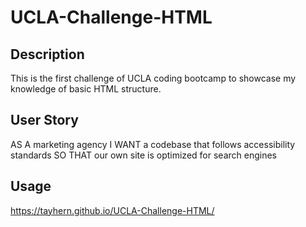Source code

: # UCLA-Challenge-HTML

## Description
  This is the first challenge of UCLA coding bootcamp to showcase my knowledge of basic HTML structure.

## User Story
AS A marketing agency
I WANT a codebase that follows accessibility standards
SO THAT our own site is optimized for search engines

## Usage
https://tayhern.github.io/UCLA-Challenge-HTML/
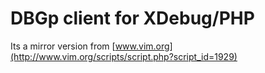 DBGp client for XDebug/PHP
==========================
Its a mirror version from [www.vim.org](http://www.vim.org/scripts/script.php?script_id=1929)
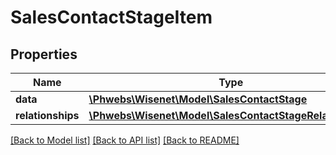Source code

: # SalesContactStageItem

## Properties
Name | Type | Description | Notes
------------ | ------------- | ------------- | -------------
**data** | [**\Phwebs\Wisenet\Model\SalesContactStage**](SalesContactStage.md) |  | [optional] 
**relationships** | [**\Phwebs\Wisenet\Model\SalesContactStageRelationships**](SalesContactStageRelationships.md) |  | [optional] 

[[Back to Model list]](../../README.md#documentation-for-models) [[Back to API list]](../../README.md#documentation-for-api-endpoints) [[Back to README]](../../README.md)

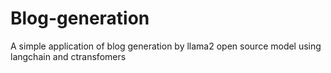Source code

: # Blog-generation

A simple application of blog generation by llama2 open source model using langchain and ctransfomers
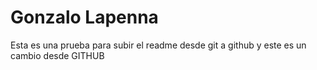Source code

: # Gonzalo Lapenna
Esta es una prueba para subir el readme desde git a github
y este es un cambio desde GITHUB
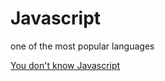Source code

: # Javascript

one of the most popular languages

[You don't know Javascript](https://github.com/getify/You-Dont-Know-JS)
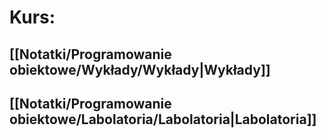 # Kurs:
## [[Notatki/Programowanie obiektowe/Wykłady/Wykłady|Wykłady]]
## [[Notatki/Programowanie obiektowe/Labolatoria/Labolatoria|Labolatoria]]
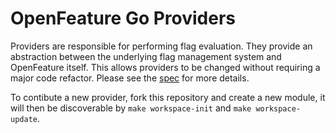 # OpenFeature Go Providers

Providers are responsible for performing flag evaluation. They provide an abstraction between the underlying flag management system and OpenFeature itself. This allows providers to be changed without requiring a major code refactor. Please see the [spec](https://github.com/open-feature/spec/blob/main/specification/sections/02-providers.md) for more details.

To contibute a new provider, fork this repository and create a new module, it will then be discoverable by `make workspace-init` and `make workspace-update`.
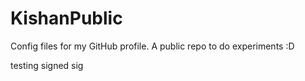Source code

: # KishanPublic
Config files for my GitHub profile.
A public repo to do experiments :D

testing signed sig


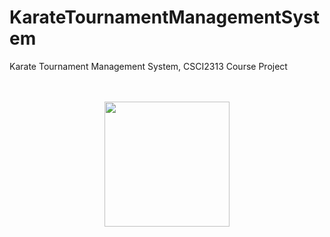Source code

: # KarateTournamentManagementSystem
Karate Tournament Management System, CSCI2313 Course Project
<br><br><br>
<p align="center">
<img src="https://raw.githubusercontent.com/mahozad/mahozad/master/logo.svg" width="200" align="center"/>
</p>

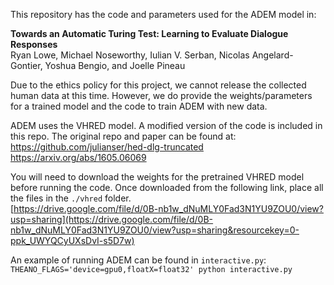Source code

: This repository has the code and parameters used for the ADEM model in:

**Towards an Automatic Turing Test: Learning to Evaluate Dialogue Responses**  
Ryan Lowe, Michael Noseworthy, Iulian V. Serban, Nicolas Angelard-Gontier, Yoshua Bengio, and Joelle Pineau

Due to the ethics policy for this project, we cannot release the collected human data at this time.
However, we do provide the weights/parameters for a trained model and the code to train ADEM with new data.

ADEM uses the VHRED model. A modified version of the code is included in this repo. The original repo and paper can be found at:  
https://github.com/julianser/hed-dlg-truncated  
https://arxiv.org/abs/1605.06069

You will need to download the weights for the pretrained VHRED model before running the code. Once downloaded from the following link, place all the files in the `./vhred` folder.  
[https://drive.google.com/file/d/0B-nb1w_dNuMLY0Fad3N1YU9ZOU0/view?usp=sharing](https://drive.google.com/file/d/0B-nb1w_dNuMLY0Fad3N1YU9ZOU0/view?usp=sharing&resourcekey=0-ppk_UWYQCyUXsDvI-s5D7w)

An example of running ADEM can be found in `interactive.py`:  
`THEANO_FLAGS='device=gpu0,floatX=float32' python interactive.py`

_ _ _ _ _ _ _

__Problem details__. Output only the lines running from the line with "This repository has" through the final line of the data, inclusive.

__Worked solution__.
: This repository has the code and parameters used for the ADEM model in:

**Towards an Automatic Turing Test: Learning to Evaluate Dialogue Responses**  
Ryan Lowe, Michael Noseworthy, Iulian V. Serban, Nicolas Angelard-Gontier, Yoshua Bengio, and Joelle Pineau

Due to the ethics policy for this project, we cannot release the collected human data at this time.
However, we do provide the weights/parameters for a trained model and the code to train ADEM with new data.

ADEM uses the VHRED model. A modified version of the code is included in this repo. The original repo and paper can be found at:  
https://github.com/julianser/hed-dlg-truncated  
https://arxiv.org/abs/1605.06069

You will need to download the weights for the pretrained VHRED model before running the code. Once downloaded from the following link, place all the files in the `./vhred` folder.  
[https://drive.google.com/file/d/0B-nb1w_dNuMLY0Fad3N1YU9ZOU0/view?usp=sharing](https://drive.google.com/file/d/0B-nb1w_dNuMLY0Fad3N1YU9ZOU0/view?usp=sharing&resourcekey=0-ppk_UWYQCyUXsDvI-s5D7w)

An example of running ADEM can be found in `interactive.py`:  
`THEANO_FLAGS='device=gpu0,floatX=float32' python interactive.py`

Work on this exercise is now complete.